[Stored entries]
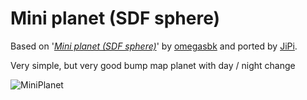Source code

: Mini planet (SDF sphere)
==================

Based on '_[Mini planet (SDF sphere)](https://www.shadertoy.com/view/Nlj3Wy)_' by [omegasbk](https://www.shadertoy.com/user/omegasbk) and ported by [JiPi](../../Site/Profiles/JiPi.md).

Very simple, but very good bump map planet with day / night change

![MiniPlanet](https://user-images.githubusercontent.com/78935215/123690904-40728980-d855-11eb-80b9-cec65cd88c92.gif)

## How to complete this task
Without the pictures, write out the lines from the beginning of the entries through the line with "Very simple, but".

## Solution below
Source code

: Mini planet (SDF sphere)
==================

Based on '_[Mini planet (SDF sphere)](https://www.shadertoy.com/view/Nlj3Wy)_' by [omegasbk](https://www.shadertoy.com/user/omegasbk) and ported by [JiPi](../../Site/Profiles/JiPi.md).

Very simple, but very good bump map planet with day / night change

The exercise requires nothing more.